Literature DB >> 7720887

The prognosis of stage III breast cancer treated with postoperative radiotherapy and adriamycin-based chemotherapy with and without tamoxifen. Eight year follow-up results of a randomized trial.

T Saarto1, C Blomqvist, K Tiusanen, P Gröhn, P Rissanen, I Elomaa.   

Abstract

Sixty-one patients with primary node positive stage III breast cancers were randomized to receive postoperative radiotherapy and doxorubicin-based chemotherapy (eight cycles of CAFt: cyclophosphamide, adriamycin, oral ftorafur) with or without tamoxifen as adjuvant treatment. The five-year overall survival for all patients was 49% (with tamoxifen 48% and without tamoxifen 50%) and disease-free survival 33% (with tamoxifen 27% and without 39%).
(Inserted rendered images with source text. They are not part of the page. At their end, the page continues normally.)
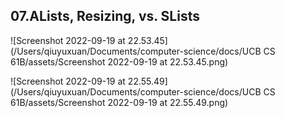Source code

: ## 07.ALists, Resizing, vs. SLists

![Screenshot 2022-09-19 at 22.53.45](/Users/qiuyuxuan/Documents/computer-science/docs/UCB CS 61B/assets/Screenshot 2022-09-19 at 22.53.45.png)

![Screenshot 2022-09-19 at 22.55.49](/Users/qiuyuxuan/Documents/computer-science/docs/UCB CS 61B/assets/Screenshot 2022-09-19 at 22.55.49.png)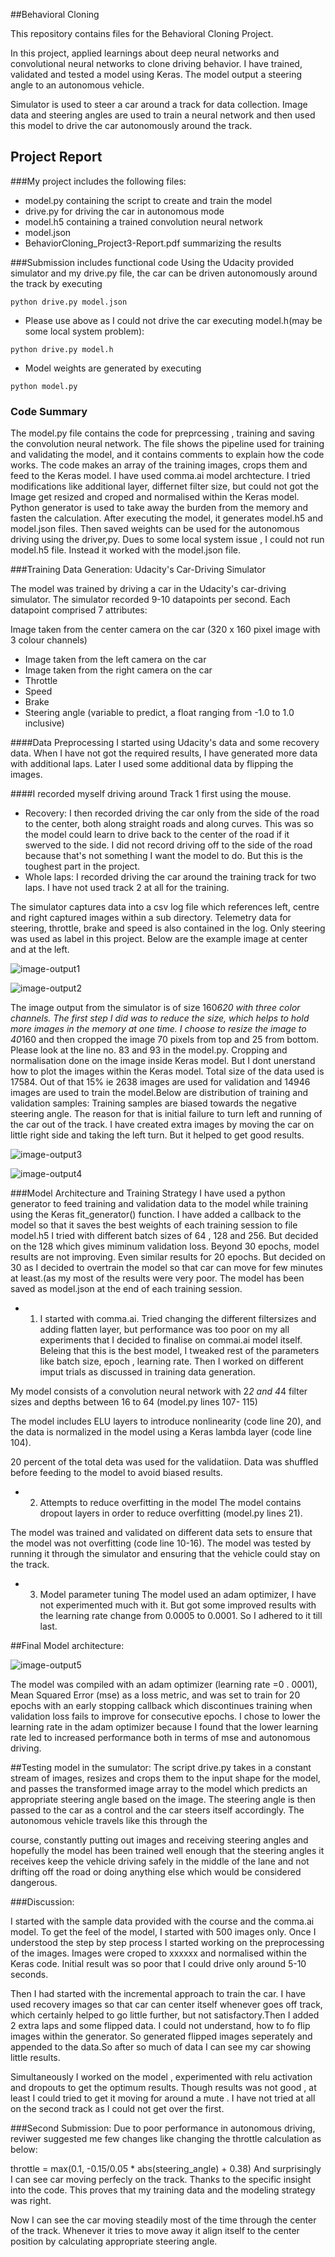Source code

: ##Behavioral Cloning

This repository contains  files for the Behavioral Cloning Project.

In this project, applied learnings about deep neural networks and convolutional neural networks to clone driving behavior. I have  trained, validated and tested a model using Keras. The model output a steering angle to an autonomous vehicle.

Simulator is used to steer a car around a track for data collection. Image data and steering angles are used to train a neural network and then used this model to drive the car autonomously around the track.


## Project Report

###My project includes the following files:
- model.py containing the script to create and train the model
- drive.py for driving the car in autonomous mode
- model.h5 containing a trained convolution neural network
- model.json
- BehaviorCloning_Project3-Report.pdf summarizing the results

###Submission includes functional code
Using the Udacity provided simulator and my drive.py file, the car
can be driven autonomously around the track by executing

`python drive.py model.json`

- Please use above as I could not drive the car executing
model.h(may be some local system problem):

`python drive.py model.h`
- Model weights are generated by executing

`python model.py`

### Code Summary
The model.py file contains the code for preprcessing , training and
saving the convolution neural network. The file shows the pipeline 
used for training and validating the model, and it contains
comments to explain how the code works.
The code makes an array of the training images, crops them and
feed to the Keras model. I have used comma.ai model archtecture.
I tried modifications like additional layer, differnet filter size, but
could not got the Image get resized and croped and normalised
within the Keras model. Python generator is used to take away the
burden from the memory and fasten the calculation. After executing
the model, it generates model.h5 and model.json files. Then saved
weights can be used for the autonomous driving using the driver,py.
Dues to some local system issue , I could not run model.h5 file.
Instead it worked with the model.json file.

###Training Data Generation: Udacity's Car-Driving Simulator

The model was trained by driving a car in the Udacity's car-driving
simulator. The simulator recorded 9-10 datapoints per second. Each
datapoint comprised 7 attributes:

Image taken from the center camera on the car (320 x 160
pixel image with 3 colour channels)
- Image taken from the left camera on the car
- Image taken from the right camera on the car
- Throttle
- Speed
- Brake
- Steering angle (variable to predict, a float ranging from -1.0
to 1.0 inclusive)

####Data Preprocessing
I started using Udacity's data and some recovery data.
When I have not got the required results, I have generated more
data with additional laps. Later I used some additional data by
flipping the images.

####I recorded myself driving around Track 1 first using the mouse.

- Recovery: I then recorded driving the car only from the side
of the road to the center, both along straight roads and along
curves. This was so the model could learn to drive back to the
center of the road if it swerved to the side. I did not record
driving off to the side of the road because that's not
something I want the model to do. But this is the toughest
part in the project.
- Whole laps: I recorded driving the car around the training
track for two laps. I have not used track 2 at all for the
training.

The simulator captures data into a csv log file which references left,
centre and right captured images within a sub directory. Telemetry
data for steering, throttle, brake and speed is also contained in the
log. Only steering was used as label in this project. Below are the
example image at center and at the left.

![image-output1](./images/steer_straight.png)

![image-output2](./images/steer_left.png)


The image output from the simulator is of size 160*620 with three
color channels.
The first step I did was to reduce the size, which helps to hold more
images in the memory at one time. I choose to resize the image to
40*160 and then cropped the image 70 pixels from top and 25 from
bottom. Please look at the line no. 83 and 93 in the model.py.
Cropping and normalisation done on the image inside Keras model.
But I dont unerstand how to plot the images within the Keras
model.
Total size of the data used is 17584. Out of that 15% ie 2638
images are used for validation and 14946 images are used to train
the model.Below are distribution of training and validation samples:
Training samples are biased towards the negative steering angle.
The reason for that is initial failure to turn left and running of the
car out of the track. I have created extra images by moving the car
on little right side and taking the left turn. But it helped to get good
results.

![image-output3](./images/Training-data.png)

![image-output4](./images/validation-data.png)

###Model Architecture and Training Strategy
I have used a python generator to feed training and validation data
to the model while training using the Keras fit_generator() function.
I have added a callback to the model so that it saves the best
weights of each training session to file model.h5 I tried with
different batch sizes of 64 , 128 and 256. But decided on the 128
which gives miminum validation loss. Beyond 30 epochs, model
results are not improving. Even similar results for 20 epochs. But
decided on 30 as I decided to overtrain the model so that car can
move for few minutes at least.(as my most of the results were very
poor. The model has been saved as model.json at the end of each
training session.
- 1. I started with comma.ai. Tried changing the different filtersizes
and adding flatten layer, but performance was too poor on my all
experiments that I decided to finalise on commai.ai model itself.
Beleing that this is the best model, I tweaked rest of the
parameters like batch size, epoch , learning rate. Then I worked on
different imput trials as discussed in training data generation.

My model consists of a convolution neural network with 2*2 and
4*4 filter sizes and depths between 16 to 64 (model.py lines 107-
115)

The model includes ELU layers to introduce nonlinearity (code line
20), and the data is normalized in the model using a Keras lambda
layer (code line 104).

20 percent of the total deta was used for the validatiion. Data was
shuffled before feeding to the model to avoid biased results.

- 2. Attempts to reduce overfitting in the model
The model contains dropout layers in order to reduce overfitting
(model.py lines 21).

The model was trained and validated on different data sets to
ensure that the model was not overfitting (code line 10-16). The
model was tested by running it through the simulator and ensuring
that the vehicle could stay on the track.
- 3. Model parameter tuning
The model used an adam optimizer, I have not experimented much
with it. But got some improved results with the learning rate change
from 0.0005 to 0.0001. So I adhered to it till last.


##Final Model architecture:

![image-output5](./images/model.PNG)

The model was compiled with an adam optimizer (learning rate =0 .
0001), Mean Squared Error (mse) as a loss metric, and was set to
train for 20 epochs with an early stopping callback which
discontinues training when validation loss fails to improve for
consecutive epochs. I chose to lower the learning rate in the adam
optimizer because I found that the lower learning rate led to
increased performance both in terms of mse and autonomous
driving.

##Testing model in the sumulator:
The script drive.py takes in a constant stream of images, resizes
and crops them to the input shape for the model, and passes the
transformed image array to the model which predicts an
appropriate steering angle based on the image. The steering angle
is then passed to the car as a control and the car steers itself
accordingly. The autonomous vehicle travels like this through the

course, constantly putting out images and receiving steering angles
and hopefully the model has been trained well enough that the
steering angles it receives keep the vehicle driving safely in the
middle of the lane and not drifting off the road or doing anything
else which would be considered dangerous.

###Discussion:

I started with the sample data provided with the course and the
comma.ai model. To get the feel of the model, I started with 500
images only. Once I understood the step by step process I started
working on the preprocessing of the images. Images were croped to
xxxxxx and normalised within the Keras code. Initial result was so
poor that I could drive only around 5-10 seconds.

Then I had started with the incremental approach to train the car. I
have used recovery images so that car can center itself whenever
goes off track, which certainly helped to go little further, but not
satisfactory.Then I added 2 extra laps and some flipped data. I
could not understand, how to fo flip images within the generator.
So generated flipped images seperately and appended to the
data.So after so much of data I can see my car showing little
results.

Simultaneously I worked on the model , experimented with relu
activation and dropouts to get the optimum results.
Though results was not good , at least I could tried to get it moving
for around a mute . I have not tried at all on the second track as I
could not get over the first.

###Second Submission:
Due to poor performance in autonomous driving, reviwer suggested
me few changes like changing the throttle calculation as below:

throttle = max(0.1, -0.15/0.05 * abs(steering_angle) + 0.38)
And surprisingly I can see car moving perfecly on the track. Thanks
to the specific insight into the code. This proves that my training
data and the modeling strategy was right.

Now I can see the car moving steadily most of the time through
the center of the track. Whenever it tries to move away it align
itself to the center position by calculating appropriate steering angle.







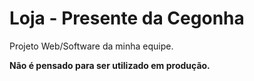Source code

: # Loja - Presente da Cegonha
Projeto Web/Software da minha equipe.

**Não é pensado para ser utilizado em produção.**
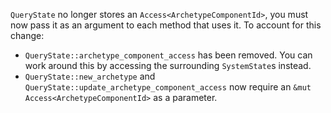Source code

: `QueryState` no longer stores an `Access<ArchetypeComponentId>`, you must now pass it as an argument to each method that uses it. To account for this change:

- `QueryState::archetype_component_access` has been removed. You can work around this by accessing the surrounding `SystemState`s instead.
- `QueryState::new_archetype` and `QueryState::update_archetype_component_access` now require an `&mut Access<ArchetypeComponentId>` as a parameter.

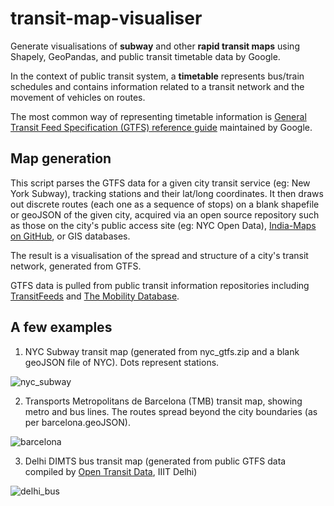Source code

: # transit-map-visualiser
Generate visualisations of **subway** and other **rapid transit maps** using Shapely, GeoPandas, and public transit timetable data by Google.

In the context of public transit system, a **timetable** represents bus/train schedules and contains information related to a transit network and the movement of vehicles on routes. 


The most common way of representing timetable information is [General Transit Feed Specification (GTFS) reference guide](https://developers.google.com/transit/gtfs/reference) maintained by Google.

## Map generation
This script parses the GTFS data for a given city transit service (eg: New York Subway), tracking stations and their lat/long coordinates. It then draws out discrete routes (each one as a sequence of stops) on a blank shapefile or geoJSON of the given city, acquired via an open source repository such as those on the city's public access site (eg: NYC Open Data), [India-Maps on GitHub](https://github.com/mickeykedia/India-Maps), or GIS databases.

The result is a visualisation of the spread and structure of a city's transit network, generated from GTFS.
 
GTFS data is pulled from public transit information repositories including [TransitFeeds](https://transitfeeds.com) and [The Mobility Database](https://database.mobilitydata.org/#h.iqo2575mk6q).


## A few examples
1. NYC Subway transit map (generated from nyc_gtfs.zip and a blank geoJSON file of NYC). Dots represent stations.

![nyc_subway](https://user-images.githubusercontent.com/65803868/206926321-57299459-2eb1-403a-aa2f-09142eb6c6aa.png)



2. Transports Metropolitans de Barcelona (TMB) transit map, showing metro and bus lines. The routes spread beyond the city boundaries (as per barcelona.geoJSON).

![barcelona](https://user-images.githubusercontent.com/65803868/206997180-e6fc474e-76d5-4efa-a685-3da207101ffa.png)


3. Delhi DIMTS bus transit map (generated from public GTFS data compiled by [Open Transit Data](https://otd.delhi.gov.in/), IIIT Delhi) 

![delhi_bus](https://user-images.githubusercontent.com/65803868/207043620-a315ae3b-72c2-4800-bd6b-949c7cc96ffe.png)


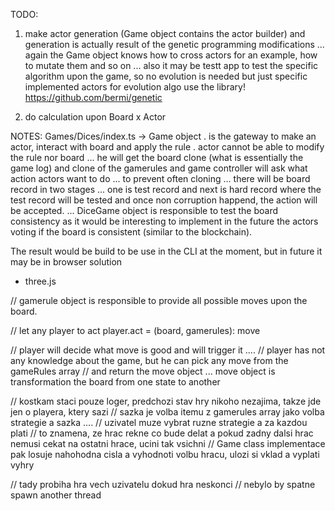 TODO: 

1. make actor generation (Game object contains the actor builder) and generation is actually result of the genetic programming modifications ... again the Game object knows how to cross actors for an example, how to mutate them and so on ... also it may be testt app to test the specific algorithm upon the game, so no evolution is needed but just specific implemented actors
for evolution algo use the library!
https://github.com/bermi/genetic

2. do calculation upon Board x Actor


NOTES:
Games/Dices/index.ts -> Game object
. is the gateway to make an actor, interact with board and apply the rule
. actor cannot be able to modify the rule nor board ... he will get the board clone (what is essentially the game log) and clone of the gamerules and game controller will ask what action actors want to do ... to prevent often cloning ... there will be board record in two stages ... one is test record and next is hard record where the test record will be tested and once non corruption happend, the action will be accepted. ... DiceGame object is responsible to test the board consistency as it would be interesting to implement in the future the actors voting if the board is consistent (similar to the blockchain).


The result would be build to be use in the CLI at the moment, but in future it may be in browser solution
+ three.js

// gamerule object is responsible to provide all possible moves upon the board.

// let any player to act player.act = (board, gamerules): move

// player will decide what move is good and will trigger it ....
// player has not any knowledge about the game, but he can pick any move from the gameRules array
// and return the move object ... move object is transformation the board from one state to another

// kostkam staci pouze loger, predchozi stav hry nikoho nezajima, takze jde jen o playera, ktery sazi
// sazka je volba itemu z gamerules array jako volba strategie a sazka ....
// uzivatel muze vybrat ruzne strategie a za kazdou plati
// to znamena, ze hrac rekne co bude delat a pokud zadny dalsi hrac nemusi cekat na ostatni hrace, ucini tak vsichni
// Game class implementace pak losuje nahohodna cisla a vyhodnoti volbu hracu, ulozi si vklad a vyplati vyhry

// tady probiha hra vech uzivatelu dokud hra neskonci
// nebylo by spatne spawn another thread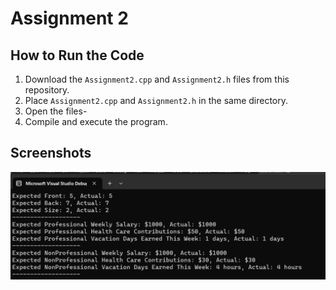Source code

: # Assignment 2

## How to Run the Code

1. Download the `Assignment2.cpp` and `Assignment2.h` files from this repository.
2. Place `Assignment2.cpp` and `Assignment2.h` in the same directory.
3. Open the files-
4. Compile and execute the program.

## Screenshots

![Output Screenshot](Output.png) 
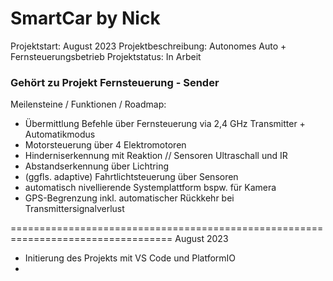 # SmartCar by Nick

Projektstart: August 2023
Projektbeschreibung: Autonomes Auto + Fernsteuerungsbetrieb
Projektstatus: In Arbeit
### Gehört zu Projekt Fernsteuerung - Sender ###

Meilensteine / Funktionen / Roadmap:
- Übermittlung Befehle über Fernsteuerung via 2,4 GHz Transmitter + Automatikmodus
- Motorsteuerung über 4 Elektromotoren
- Hinderniserkennung mit Reaktion // Sensoren Ultraschall und IR
- Abstandserkennung über Lichtring
- (ggfls. adaptive) Fahrtlichtsteuerung über Sensoren
- automatisch nivellierende Systemplattform bspw. für Kamera
- GPS-Begrenzung inkl. automatischer Rückkehr bei Transmittersignalverlust

==================================================================================
August 2023
- Initierung des Projekts mit VS Code und PlatformIO
- 
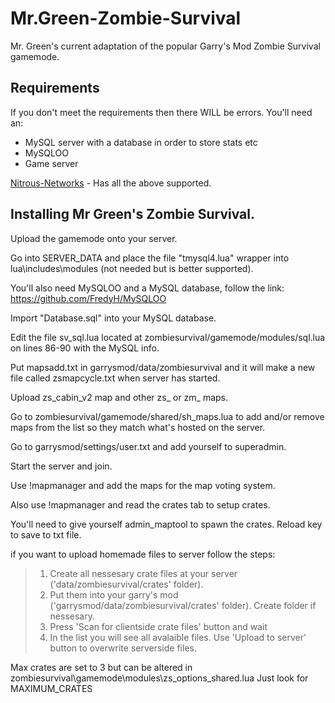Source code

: # Mr.Green-Zombie-Survival
Mr. Green's current adaptation of the popular Garry's Mod Zombie Survival gamemode.

## Requirements

If you don't meet the requirements then there WILL be errors. You'll need an:
- MySQL server with a database in order to store stats etc
- MySQLOO
- Game server

[Nitrous-Networks](https://nitrous-networks.com/game-servers) - Has all the above supported.

## Installing Mr Green's Zombie Survival.

Upload the gamemode onto your server.

Go into SERVER_DATA and place the file "tmysql4.lua" wrapper into lua\includes\modules (not needed but is better supported).

You'll also need MySQLOO and a MySQL database, follow the link:
https://github.com/FredyH/MySQLOO

Import "Database.sql" into your MySQL database.

Edit the file sv_sql.lua located at zombiesurvival/gamemode/modules/sql.lua on lines 86-90 with the MySQL info.

Put mapsadd.txt in garrysmod/data/zombiesurvival and it will make a new file called zsmapcycle.txt when server has started.

Upload zs_cabin_v2 map and other zs_ or zm_ maps.

Go to zombiesurvival/gamemode/shared/sh_maps.lua to add and/or remove maps from the list so they match what's hosted on the server.

Go to garrysmod/settings/user.txt and add yourself to superadmin.

Start the server and join.

Use !mapmanager and add the maps for the map voting system.

Also use !mapmanager and read the crates tab to setup crates.

You'll need to give yourself admin_maptool to spawn the crates. Reload key to save to txt file.

if you want to upload homemade files to server follow the steps:
	
> 1. Create all nessesary crate files at your server ('data/zombiesurvival/crates' folder).
> 2. Put them into your garry's mod ('garrysmod/data/zombiesurvival/crates' folder). Create folder if nessesary.
> 3. Press 'Scan for clientside crate files' button and wait
> 4. In the list you will see all avalaible files. Use 'Upload to server' button to overwrite serverside files.


Max crates are set to 3 but can be altered in zombiesurvival\gamemode\modules\zs_options_shared.lua
Just look for MAXIMUM_CRATES 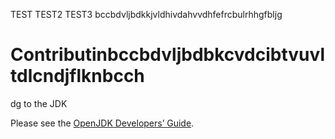 TEST TEST2 TEST3
bccbdvljbdkkjvldhivdahvvdhfefrcbulrhhgfbljg
# Contributinbccbdvljbdbkcvdcibtvuvltdlcndjflknbcch
dg to the JDK

Please see the [OpenJDK Developers’ Guide](https://openjdk.org/guide/).
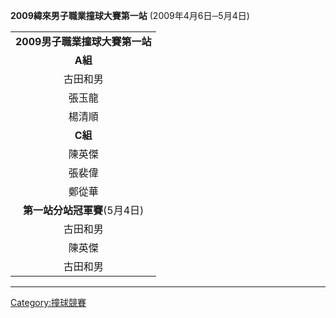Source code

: **2009緯來男子職業撞球大賽第一站**
(2009年4月6日─5月4日)

|                     |
| :-----------------: |
| **2009男子職業撞球大賽第一站** |
|       **A組**        |
|        古田和男         |
|         張玉龍         |
|         楊清順         |
|       **C組**        |
|         陳英傑         |
|         張裴偉         |
|         鄭從華         |
| **第一站分站冠軍賽**(5月4日)  |
|        古田和男         |
|         陳英傑         |
|        古田和男         |

-----

[Category:撞球競賽](https://zh.wikipedia.org/wiki/Category:撞球競賽 "wikilink")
Local control for all patients was only 64% despite the postoperative radiotherapy. There was no significant difference between these two treatment groups in overall and disease-free survival or local control. The prognosis of stage III breast cancer remains grim despite modern adjuvant therapy. In addition to more effective systemic treatment more effective local therapy is also needed in order to obtain satisfactory local control. The most important studies in stage III breast cancer with 5-year survival results are reviewed here.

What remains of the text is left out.